KOMPAS.TV - Kasus dugaan malapraktik yang menjerat mantan finalis Putri Indonesia 2024, Jeni Rahmadial Fitri, hingga kini terus bergulir.
Polda Riau tengah menangani laporan kedua soal tindakan medis yang dilakukan pelaku.
Subdit IV Tipidter Ditreskrimsus Polda Riau kembali menerima laporan korban klinik kecantikan bodong yang menjerat mantan finalis Putri Indonesia 2024, Jeni Rahmadial Fitri.
Total sudah dua korban yang melapor ke Polda Riau.
Laporan kedua diajukan korban berinisial R-I atas dugaan tindakan lips surgery atau operasi bibir yang menyebabkan korban cacat permanen.
Saat ini semua berkas dari laporan dugaan klinik kecantikan bodong dengan tersangka Jeni Rahmadial Fitri sudah P-21 dan siap dilimpahkan kepada kejaksaan untuk disidangkan.

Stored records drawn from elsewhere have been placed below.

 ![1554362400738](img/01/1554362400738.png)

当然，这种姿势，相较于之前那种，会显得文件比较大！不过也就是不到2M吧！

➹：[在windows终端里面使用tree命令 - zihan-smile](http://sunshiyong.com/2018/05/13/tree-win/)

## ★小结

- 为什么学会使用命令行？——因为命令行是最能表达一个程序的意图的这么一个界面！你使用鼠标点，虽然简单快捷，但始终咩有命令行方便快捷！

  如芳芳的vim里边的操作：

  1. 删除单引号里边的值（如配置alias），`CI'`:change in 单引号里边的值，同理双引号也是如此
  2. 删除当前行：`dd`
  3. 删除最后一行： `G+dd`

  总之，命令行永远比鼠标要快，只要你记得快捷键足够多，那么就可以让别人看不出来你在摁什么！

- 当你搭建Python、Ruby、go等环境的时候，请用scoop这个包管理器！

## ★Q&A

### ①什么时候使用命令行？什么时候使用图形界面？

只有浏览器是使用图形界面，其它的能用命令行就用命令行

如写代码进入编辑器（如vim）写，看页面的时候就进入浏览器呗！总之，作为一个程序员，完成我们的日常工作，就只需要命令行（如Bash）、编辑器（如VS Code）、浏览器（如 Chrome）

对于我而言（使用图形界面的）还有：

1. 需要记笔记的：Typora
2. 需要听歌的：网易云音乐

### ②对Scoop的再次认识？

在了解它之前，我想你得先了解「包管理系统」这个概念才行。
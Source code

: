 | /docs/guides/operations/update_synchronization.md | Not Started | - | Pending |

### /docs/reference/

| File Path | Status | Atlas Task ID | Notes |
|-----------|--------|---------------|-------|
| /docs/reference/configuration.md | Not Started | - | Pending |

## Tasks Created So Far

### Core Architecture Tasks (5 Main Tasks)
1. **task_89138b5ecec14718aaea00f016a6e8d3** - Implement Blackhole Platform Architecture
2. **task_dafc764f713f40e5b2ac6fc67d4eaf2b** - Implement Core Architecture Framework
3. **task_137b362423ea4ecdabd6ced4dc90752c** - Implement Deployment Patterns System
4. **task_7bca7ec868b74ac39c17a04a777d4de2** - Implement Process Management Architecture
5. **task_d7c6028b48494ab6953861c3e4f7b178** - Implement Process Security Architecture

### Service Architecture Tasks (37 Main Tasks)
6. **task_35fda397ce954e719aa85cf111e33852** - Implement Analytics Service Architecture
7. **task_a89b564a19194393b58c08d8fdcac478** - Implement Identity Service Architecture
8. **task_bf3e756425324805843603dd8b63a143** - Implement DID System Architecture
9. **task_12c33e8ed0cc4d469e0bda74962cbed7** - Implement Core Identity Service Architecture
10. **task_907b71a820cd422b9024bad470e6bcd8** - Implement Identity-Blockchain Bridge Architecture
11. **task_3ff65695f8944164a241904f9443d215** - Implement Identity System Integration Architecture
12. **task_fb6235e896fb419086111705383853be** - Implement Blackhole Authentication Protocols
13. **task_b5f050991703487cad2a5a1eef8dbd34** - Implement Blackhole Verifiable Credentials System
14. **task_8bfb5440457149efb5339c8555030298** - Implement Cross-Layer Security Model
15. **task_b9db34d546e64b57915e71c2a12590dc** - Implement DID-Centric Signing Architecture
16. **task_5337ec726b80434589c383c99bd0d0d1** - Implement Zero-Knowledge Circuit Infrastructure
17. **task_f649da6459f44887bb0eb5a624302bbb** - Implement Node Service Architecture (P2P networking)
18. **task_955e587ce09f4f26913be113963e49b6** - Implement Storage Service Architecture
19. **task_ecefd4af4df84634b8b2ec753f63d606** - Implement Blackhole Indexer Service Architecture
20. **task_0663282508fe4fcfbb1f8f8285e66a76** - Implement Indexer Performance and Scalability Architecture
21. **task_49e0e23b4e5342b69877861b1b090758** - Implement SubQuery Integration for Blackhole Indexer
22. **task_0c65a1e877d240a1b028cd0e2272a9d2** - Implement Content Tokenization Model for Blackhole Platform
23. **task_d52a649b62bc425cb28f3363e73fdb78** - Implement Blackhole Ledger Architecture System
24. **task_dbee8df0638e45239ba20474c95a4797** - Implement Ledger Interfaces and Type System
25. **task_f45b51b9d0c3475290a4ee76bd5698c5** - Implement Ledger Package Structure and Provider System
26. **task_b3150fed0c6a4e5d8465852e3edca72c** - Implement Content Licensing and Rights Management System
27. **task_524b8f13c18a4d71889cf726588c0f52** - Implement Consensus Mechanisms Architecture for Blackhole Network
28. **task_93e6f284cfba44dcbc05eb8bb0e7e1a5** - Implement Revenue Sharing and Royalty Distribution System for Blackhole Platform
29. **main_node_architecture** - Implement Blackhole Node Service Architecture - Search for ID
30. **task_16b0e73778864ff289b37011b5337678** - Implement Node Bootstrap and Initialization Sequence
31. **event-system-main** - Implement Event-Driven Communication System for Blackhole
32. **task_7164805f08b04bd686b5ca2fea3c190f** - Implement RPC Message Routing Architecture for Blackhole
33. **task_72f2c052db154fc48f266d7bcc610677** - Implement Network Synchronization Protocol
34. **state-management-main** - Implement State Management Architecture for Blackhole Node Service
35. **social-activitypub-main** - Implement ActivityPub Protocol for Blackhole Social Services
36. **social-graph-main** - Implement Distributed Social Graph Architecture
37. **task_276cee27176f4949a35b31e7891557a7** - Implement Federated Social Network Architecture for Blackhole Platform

Sebelumnya, Polda Riau mengungkap praktik klinik kecantikan ilegal di Pekanbaru, Riau. Dengan modal sertifikat pelatihan, mantan finalis Putri Indonesia 2024, Jeni Rahmadial Fitri, membuka klinik kecantikan dan melakukan tindakan medis terhadap sejumlah korban.
Jeni telah ditetapkan sebagai tersangka dan telah ditahan di Mapolda Riau.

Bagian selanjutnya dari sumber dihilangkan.